Emerging growth company

Essex Portfolio, L.P.
Emerging growth company


If an emerging growth company, indicate by check mark if the registrant has elected not to use the extended transition period for complying with any new or revised financial accounting standards provided pursuant to Section 13(a) of the Exchange Act.




Item 2.03 Creation of a Direct Financial Obligation or an Obligation under an Off-Balance Sheet Arrangement of a Registrant.

On June 19, 2020, Essex Portfolio, L.P. (the “Operating Partnership”), the operating partnership of Essex Property Trust, Inc. (the “Company”), issued $150.0 million aggregate principal amount of its 2.650% Senior Notes due 2032 (the “Notes”).

The Notes were issued as additional notes under the indenture, dated February 11, 2020 (the “Indenture”), among the Operating Partnership, as issuer, the Company, as guarantor, and U.S. Bank National Association, as trustee, under which the Operating Partnership previously issued $500.0 million aggregate principal amount of its 2.650% Senior Notes due 2032 on February 11, 2020 (the “Initial Notes”). The Notes have substantially identical terms as the Initial Notes, will be treated as a single series of securities with the Initial Notes under the Indenture and have the same CUSIP number as the Initial Notes. Holders of the Notes and the Initial Notes will vote as one class under the Indenture.

The Operating Partnership offered the Notes at 105.660% of the principal amount thereof. The net proceeds from the issuance of the Notes will be approximately $157.3 million, after deducting the underwriting discount and estimated offering expenses. The Operating Partnership intends to use the net proceeds of this offering to repay indebtedness under its $1.2 billion unsecured line of credit facility and for other general corporate and working capital purposes.

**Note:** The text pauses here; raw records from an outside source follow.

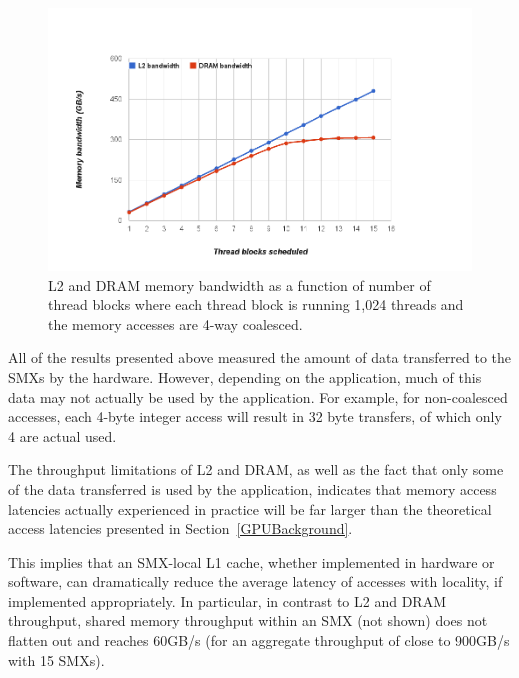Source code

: \begin{figure}
\center
\includegraphics[scale=0.30]{DRAML2Bandwidth-4wayCoalesced.png}
\caption{\footnotesize\textnormal{L2 and DRAM memory bandwidth as a function of number of thread blocks where each thread
block is running 1,024 threads and the memory accesses are 4-way coalesced.
}}
\label{fig:L2-DRAM-bandwidth}
\end{figure}

All of the results presented above measured the amount of data transferred to the SMXs by the
hardware.
However, depending on the application, much of this data may not actually be used by the
application.
For example, for non-coalesced accesses, each 4-byte integer access will result in 32
byte transfers, of which only 4 are actual used.

The throughput limitations of L2 and DRAM, as well as the fact that only some of the data transferred is used by the application, indicates that memory access latencies actually experienced in practice will be far larger than the theoretical access latencies presented in Section~\ref{GPUBackground}.

This implies that an SMX-local L1 cache, whether implemented in hardware or software, can
dramatically reduce the average latency of accesses with locality, if implemented appropriately.
In particular, in contrast to L2 and DRAM throughput,  shared memory throughput within an SMX (not shown) does not flatten out and reaches 60GB/s (for an aggregate throughput of close to 900GB/s with 15 SMXs).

The Notes are general unsecured senior obligations of the Operating Partnership and will rank equally in right of payment with all other senior unsecured obligations of the Operating Partnership. However, the Notes are effectively subordinated in right of payment to all of the Operating Partnership’s existing and future secured indebtedness (to the extent of the value of the collateral securing such indebtedness) and to all existing and future secured and unsecured liabilities and preferred equity of the Operating Partnership’s subsidiaries, including guarantees by the Operating Partnership’s subsidiaries of the Operating Partnership’s other indebtedness. The Notes bear interest at 2.650% per annum. Interest is payable semi-annually in arrears on March 15 and September 15 of each year, commencing September 15, 2020, until the maturity date of March 15, 2032. The Operating Partnership’s obligations under the Notes are fully and unconditionally guaranteed by the Company.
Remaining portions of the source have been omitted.